NEAR, a blockchain project for running decentralized applications (dapps), announced Monday the closing of a $21.6 million token sale led by venture capital firm Andreessen Horowitz (a16z). It also revealed the stealth-mode launch of the NEAR mainnet on April 22.
The terms of the deal were defined by a16z and joined by some 40 other investment firms including Pantera Capital, Libertus, Blockchange, Animal Ventures, Distributed Global and Notation Capital, according to NEAR co-founder Illia Polosukhin. The token sale is the network’s second following a $12.1 million round last July.
NEAR Foundation CEO Erik Trautman said the protocol – a sharded, Proof-of-Stake (PoS) blockchain – operates in a similar design space as the forthcoming Ethereum 2.0 and the existing Cosmos network.
A databasing method, sharding breaks blockchain storage for PoS chains onto multiple “shards” or servers separated from one another. The main benefit of sharding lies in how blockchains communicate with one another: If every node has to settle every transaction, the blockchain will be slow; if transactions are broken into groupings of shards, transactions can be processed more quickly.

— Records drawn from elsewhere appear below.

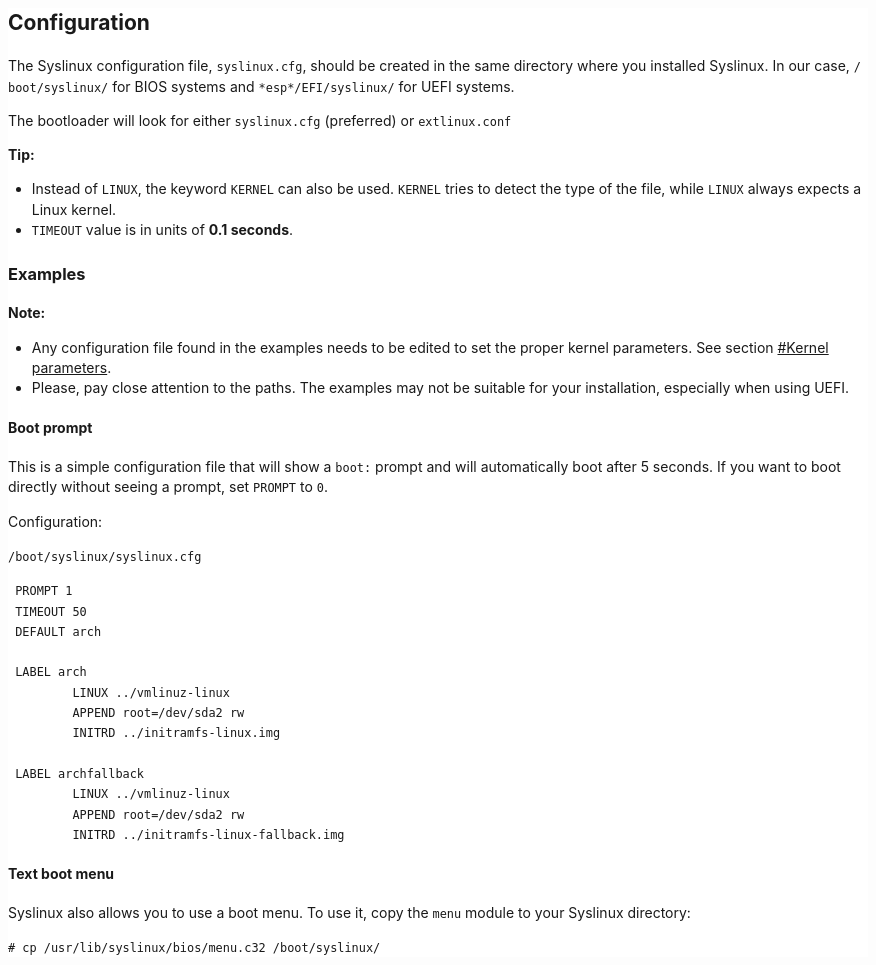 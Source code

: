 ## Configuration

The Syslinux configuration file, `syslinux.cfg`, should be created in the same directory where you installed Syslinux. In our case, `/boot/syslinux/` for BIOS systems and `*esp*/EFI/syslinux/` for UEFI systems.

The bootloader will look for either `syslinux.cfg` (preferred) or `extlinux.conf`

**Tip:**

*   Instead of `LINUX`, the keyword `KERNEL` can also be used. `KERNEL` tries to detect the type of the file, while `LINUX` always expects a Linux kernel.
*   `TIMEOUT` value is in units of **0.1 seconds**.

### Examples

**Note:**

*   Any configuration file found in the examples needs to be edited to set the proper kernel parameters. See section [#Kernel parameters](#Kernel_parameters).
*   Please, pay close attention to the paths. The examples may not be suitable for your installation, especially when using UEFI.

#### Boot prompt

This is a simple configuration file that will show a `boot:` prompt and will automatically boot after 5 seconds. If you want to boot directly without seeing a prompt, set `PROMPT` to `0`.

Configuration:

 `/boot/syslinux/syslinux.cfg` 
```
 PROMPT 1
 TIMEOUT 50
 DEFAULT arch

 LABEL arch
         LINUX ../vmlinuz-linux
         APPEND root=/dev/sda2 rw
         INITRD ../initramfs-linux.img

 LABEL archfallback
         LINUX ../vmlinuz-linux
         APPEND root=/dev/sda2 rw
         INITRD ../initramfs-linux-fallback.img

```

#### Text boot menu

Syslinux also allows you to use a boot menu. To use it, copy the `menu` module to your Syslinux directory:

```
# cp /usr/lib/syslinux/bios/menu.c32 /boot/syslinux/

```
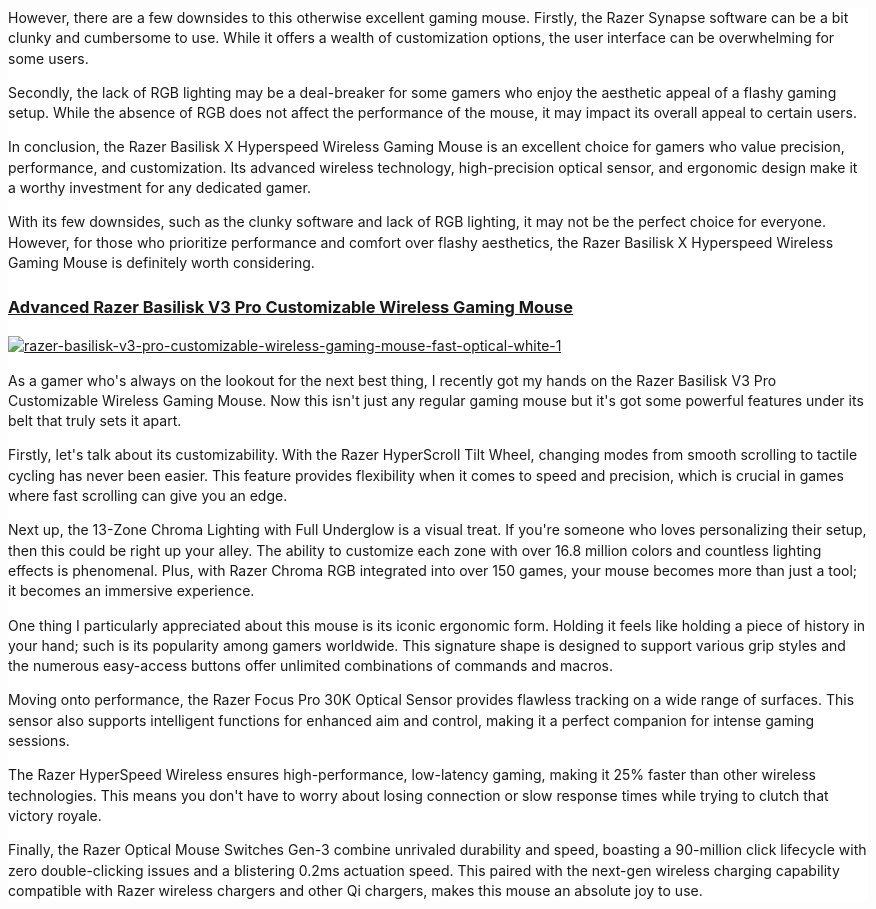 However, there are a few downsides to this otherwise excellent gaming mouse. Firstly, the Razer Synapse software can be a bit clunky and cumbersome to use. While it offers a wealth of customization options, the user interface can be overwhelming for some users. 

Secondly, the lack of RGB lighting may be a deal-breaker for some gamers who enjoy the aesthetic appeal of a flashy gaming setup. While the absence of RGB does not affect the performance of the mouse, it may impact its overall appeal to certain users. 

In conclusion, the Razer Basilisk X Hyperspeed Wireless Gaming Mouse is an excellent choice for gamers who value precision, performance, and customization. Its advanced wireless technology, high-precision optical sensor, and ergonomic design make it a worthy investment for any dedicated gamer. 

With its few downsides, such as the clunky software and lack of RGB lighting, it may not be the perfect choice for everyone. However, for those who prioritize performance and comfort over flashy aesthetics, the Razer Basilisk X Hyperspeed Wireless Gaming Mouse is definitely worth considering. 


### [Advanced Razer Basilisk V3 Pro Customizable Wireless Gaming Mouse](https://serp.ly/@serpgames/amazon/rechargeable-gaming-mouse?utm\_source=serpgames&utm\_medium=organic&utm\_campaign=website)

<div class="image"><a href="https://serp.ly/@serpgames/amazon/rechargeable-gaming-mouse?utm_source=serpgames&utm_medium=organic&utm_campaign=website"><img alt="razer-basilisk-v3-pro-customizable-wireless-gaming-mouse-fast-optical-white-1" src="https://imagedelivery.net/vy2bglCGN6hEeWOnSe2c7A/razer-basilisk-v3-pro-customizable-wireless-gaming-mouse-fast-optical-white-1/w=720,h=540,fit=pad,background=black"/></a></div>

As a gamer who's always on the lookout for the next best thing, I recently got my hands on the Razer Basilisk V3 Pro Customizable Wireless Gaming Mouse. Now this isn't just any regular gaming mouse but it's got some powerful features under its belt that truly sets it apart. 

Firstly, let's talk about its customizability. With the Razer HyperScroll Tilt Wheel, changing modes from smooth scrolling to tactile cycling has never been easier. This feature provides flexibility when it comes to speed and precision, which is crucial in games where fast scrolling can give you an edge. 

Next up, the 13-Zone Chroma Lighting with Full Underglow is a visual treat. If you're someone who loves personalizing their setup, then this could be right up your alley. The ability to customize each zone with over 16.8 million colors and countless lighting effects is phenomenal. Plus, with Razer Chroma RGB integrated into over 150 games, your mouse becomes more than just a tool; it becomes an immersive experience. 

One thing I particularly appreciated about this mouse is its iconic ergonomic form. Holding it feels like holding a piece of history in your hand; such is its popularity among gamers worldwide. This signature shape is designed to support various grip styles and the numerous easy-access buttons offer unlimited combinations of commands and macros. 

Moving onto performance, the Razer Focus Pro 30K Optical Sensor provides flawless tracking on a wide range of surfaces. This sensor also supports intelligent functions for enhanced aim and control, making it a perfect companion for intense gaming sessions. 

The Razer HyperSpeed Wireless ensures high-performance, low-latency gaming, making it 25% faster than other wireless technologies. This means you don't have to worry about losing connection or slow response times while trying to clutch that victory royale. 

Finally, the Razer Optical Mouse Switches Gen-3 combine unrivaled durability and speed, boasting a 90-million click lifecycle with zero double-clicking issues and a blistering 0.2ms actuation speed. This paired with the next-gen wireless charging capability compatible with Razer wireless chargers and other Qi chargers, makes this mouse an absolute joy to use.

That doesn’t mean scalability is NEAR’s first focus, said Aliaksandr Hudzilin, NEAR’s head of business development. “It’s so early. Nobody needs scalability,” Hudzilin said.

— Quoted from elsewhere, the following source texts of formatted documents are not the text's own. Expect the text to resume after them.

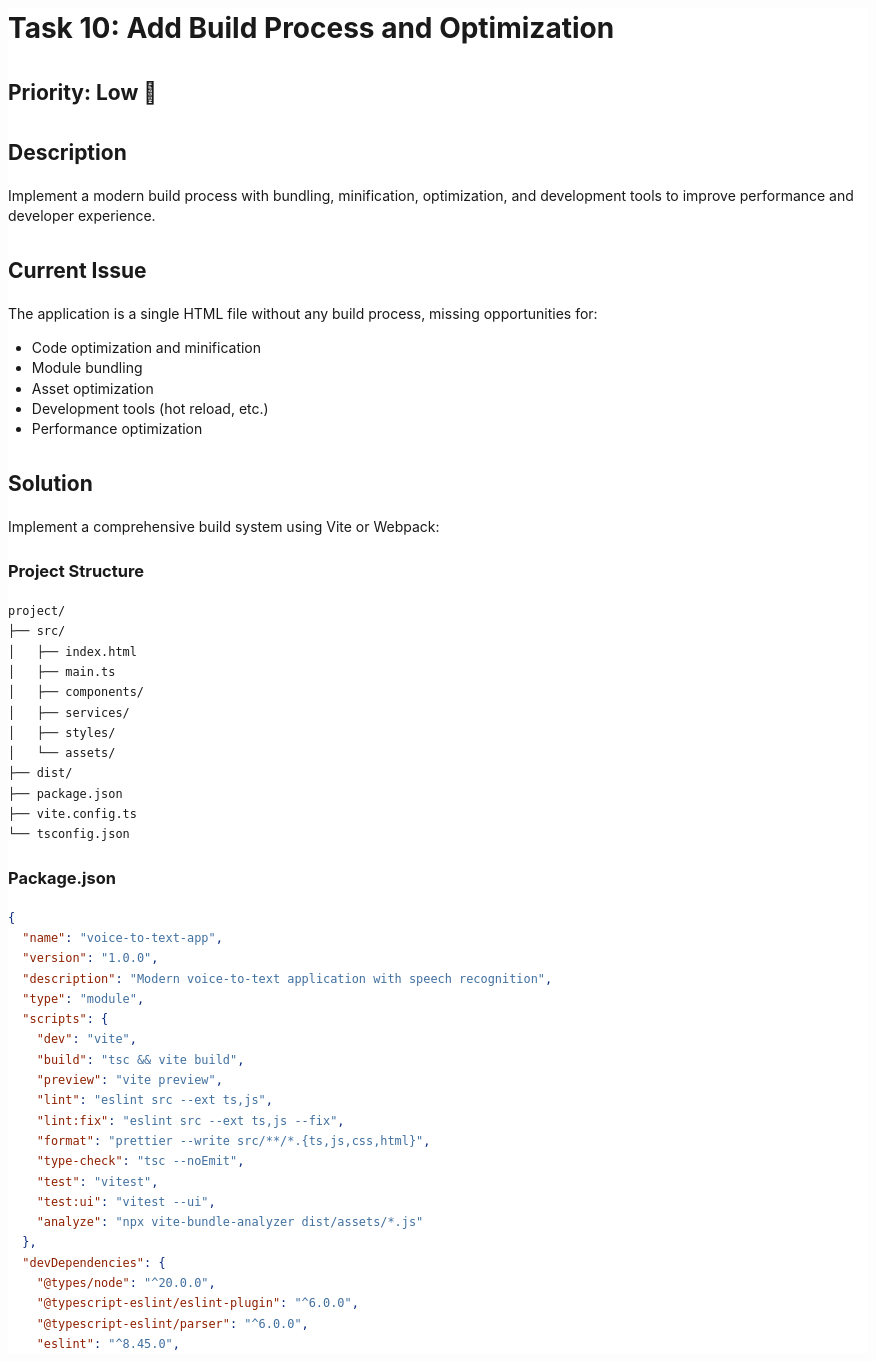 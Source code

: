 # Task 10: Add Build Process and Optimization

## Priority: Low 📝

## Description
Implement a modern build process with bundling, minification, optimization, and development tools to improve performance and developer experience.

## Current Issue
The application is a single HTML file without any build process, missing opportunities for:
- Code optimization and minification
- Module bundling
- Asset optimization
- Development tools (hot reload, etc.)
- Performance optimization

## Solution
Implement a comprehensive build system using Vite or Webpack:

### Project Structure
```
project/
├── src/
│   ├── index.html
│   ├── main.ts
│   ├── components/
│   ├── services/
│   ├── styles/
│   └── assets/
├── dist/
├── package.json
├── vite.config.ts
└── tsconfig.json
```

### Package.json
```json
{
  "name": "voice-to-text-app",
  "version": "1.0.0",
  "description": "Modern voice-to-text application with speech recognition",
  "type": "module",
  "scripts": {
    "dev": "vite",
    "build": "tsc && vite build",
    "preview": "vite preview",
    "lint": "eslint src --ext ts,js",
    "lint:fix": "eslint src --ext ts,js --fix",
    "format": "prettier --write src/**/*.{ts,js,css,html}",
    "type-check": "tsc --noEmit",
    "test": "vitest",
    "test:ui": "vitest --ui",
    "analyze": "npx vite-bundle-analyzer dist/assets/*.js"
  },
  "devDependencies": {
    "@types/node": "^20.0.0",
    "@typescript-eslint/eslint-plugin": "^6.0.0",
    "@typescript-eslint/parser": "^6.0.0",
    "eslint": "^8.45.0",
```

He said the team’s initial focus is creating a developer community around its blockchain through programs with projects such as Flux Markets, Stardust and TessaB.
In that vein, NEAR says it’s moving forward slowly and deliberately given the implications of code flaws in a blockchain intended for financial applications. The network will operate under a Proof-of-Authority (PoA) consensus algorithm administered by the NEAR Foundation and the 40 or so validators who purchased tokens from the foundation.
The foundation will oversee token address creation and transactions until Phase 2 kicks in with fewer restrictions later this summer, according to a NEAR blog post. Phase 2 and Phase 3 will transition the blockchain to a PoS system and community governance following general testing.
“It’s actually kind of the only way to do it,” Trautman said. “Our goal is to hand off as quickly as possible from this PoA run to [the] Foundation not touching it.”